Pavlick also agreed that the lawful and unlawful lines drawn by Griffin are “difficult to see with the naked eye.”
“In one instance, an admonition to ‘be respectful' is deemed unlawful, while a requirement to ‘work in a cooperative manner' is lawful,” Pavlick said. “I think it is going to be hard for an employer to draw a meaningful distinction between those two formulations, with the result that unless an employer copies word for word policies that the Board has found lawful—and even that might not be enough, depending on context—there is going to continue to be considerable uncertainty about whether policies are legal or not.”
Connie Bertram, a Washington-based partner at Proskauer Rose LLP, suggested that Griffin's memo shows the NLRB's “intent to heavily regulate workplace policies, even those with the most tangential connection with organization efforts and collective bargaining.”
Bertram urged companies—especially non-unionized workplaces—to work with labor and employment counsel to audit their existing policies and agreements and to modify potentially problematic requirements.
“It is critical for employers to take a holistic approach to compliance with these requirements,” she added. “A number of agencies”—including the Securities and Exchange Commission and the Department of Labor—“have taken or are considering taking action against employer policies that restrict employees’ right to disclose information to regulators and prosecutors.”

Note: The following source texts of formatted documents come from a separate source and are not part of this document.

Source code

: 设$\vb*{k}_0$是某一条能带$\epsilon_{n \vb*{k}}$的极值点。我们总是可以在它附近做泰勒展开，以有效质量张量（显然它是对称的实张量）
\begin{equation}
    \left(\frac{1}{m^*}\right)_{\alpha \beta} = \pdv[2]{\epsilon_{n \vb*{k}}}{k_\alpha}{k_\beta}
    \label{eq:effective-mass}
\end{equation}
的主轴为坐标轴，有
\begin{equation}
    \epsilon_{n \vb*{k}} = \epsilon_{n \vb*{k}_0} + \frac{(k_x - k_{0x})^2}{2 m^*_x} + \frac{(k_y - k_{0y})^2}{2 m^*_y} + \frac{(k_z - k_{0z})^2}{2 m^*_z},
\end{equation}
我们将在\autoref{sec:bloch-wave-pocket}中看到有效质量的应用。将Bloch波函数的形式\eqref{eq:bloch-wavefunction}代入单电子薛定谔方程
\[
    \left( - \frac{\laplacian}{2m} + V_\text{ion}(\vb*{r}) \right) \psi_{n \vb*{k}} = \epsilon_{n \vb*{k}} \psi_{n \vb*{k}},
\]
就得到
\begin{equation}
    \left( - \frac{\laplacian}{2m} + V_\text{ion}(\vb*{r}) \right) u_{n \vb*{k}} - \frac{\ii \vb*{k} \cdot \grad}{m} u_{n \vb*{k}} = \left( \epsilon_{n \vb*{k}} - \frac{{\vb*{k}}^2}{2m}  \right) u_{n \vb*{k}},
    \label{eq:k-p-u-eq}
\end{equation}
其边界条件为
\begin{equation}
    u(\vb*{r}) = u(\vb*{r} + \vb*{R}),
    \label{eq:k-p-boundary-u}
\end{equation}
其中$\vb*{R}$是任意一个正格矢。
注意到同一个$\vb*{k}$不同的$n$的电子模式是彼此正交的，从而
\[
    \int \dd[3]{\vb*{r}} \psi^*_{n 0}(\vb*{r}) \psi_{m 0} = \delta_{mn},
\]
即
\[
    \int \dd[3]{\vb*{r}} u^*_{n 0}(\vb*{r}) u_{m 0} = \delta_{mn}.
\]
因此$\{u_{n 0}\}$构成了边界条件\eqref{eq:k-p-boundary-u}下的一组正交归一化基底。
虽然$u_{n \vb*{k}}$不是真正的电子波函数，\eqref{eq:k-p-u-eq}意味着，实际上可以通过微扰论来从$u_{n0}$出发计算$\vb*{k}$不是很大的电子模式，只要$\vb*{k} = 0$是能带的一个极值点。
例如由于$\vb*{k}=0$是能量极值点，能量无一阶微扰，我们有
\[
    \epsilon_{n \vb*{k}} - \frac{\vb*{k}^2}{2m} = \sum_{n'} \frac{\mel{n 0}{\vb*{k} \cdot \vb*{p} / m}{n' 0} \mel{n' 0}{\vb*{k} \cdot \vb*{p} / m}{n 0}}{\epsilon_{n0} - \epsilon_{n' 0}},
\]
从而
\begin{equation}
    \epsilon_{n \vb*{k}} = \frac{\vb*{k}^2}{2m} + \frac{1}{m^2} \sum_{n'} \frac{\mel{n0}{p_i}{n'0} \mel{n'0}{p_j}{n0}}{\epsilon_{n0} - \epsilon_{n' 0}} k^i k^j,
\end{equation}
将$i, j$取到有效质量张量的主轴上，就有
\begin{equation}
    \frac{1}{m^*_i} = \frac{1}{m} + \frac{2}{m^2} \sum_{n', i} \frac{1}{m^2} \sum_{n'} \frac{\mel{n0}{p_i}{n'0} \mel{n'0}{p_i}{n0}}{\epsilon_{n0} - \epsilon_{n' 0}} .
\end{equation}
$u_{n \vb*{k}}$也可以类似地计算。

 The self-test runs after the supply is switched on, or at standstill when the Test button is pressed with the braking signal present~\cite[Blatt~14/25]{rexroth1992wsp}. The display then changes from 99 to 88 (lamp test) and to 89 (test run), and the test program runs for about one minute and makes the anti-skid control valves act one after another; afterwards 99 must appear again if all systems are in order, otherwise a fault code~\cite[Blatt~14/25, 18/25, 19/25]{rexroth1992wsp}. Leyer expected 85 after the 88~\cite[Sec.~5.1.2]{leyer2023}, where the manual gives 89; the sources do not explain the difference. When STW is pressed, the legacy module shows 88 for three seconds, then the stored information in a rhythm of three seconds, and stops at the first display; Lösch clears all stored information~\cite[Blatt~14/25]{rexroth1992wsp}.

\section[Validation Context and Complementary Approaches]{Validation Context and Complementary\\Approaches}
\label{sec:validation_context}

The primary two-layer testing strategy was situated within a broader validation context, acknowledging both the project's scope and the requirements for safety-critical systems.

The SEC April 1 announced a first-of-its-kind enforcement action against Kellogg Brown & Root Inc. over a confidentiality agreement that allegedly infringed on federal whistle-blower protections.
Similarly, Pavlick recommended that companies conduct a focused § 7 review of their handbooks with “someone familiar with the positions” the NLRB has taken in recent years.
He added that employers can include specific examples to clarify language that might otherwise be too broad. In addition, context is a “vital consideration,” he said.
“A ban on ‘derogatory comments' in a general code of conduct might be unlawful, while the same ban in an anti-harassment policy could be lawful in context,” Pavlick noted. “Employers also have to be sensitive to employee discipline issues based upon violations of policies which the Board might find questionable.”
For his part, Murphy suggested that companies look to Congress to rein in the NLRB. “They should be going to Congress to prevent this type of abuse,” he said.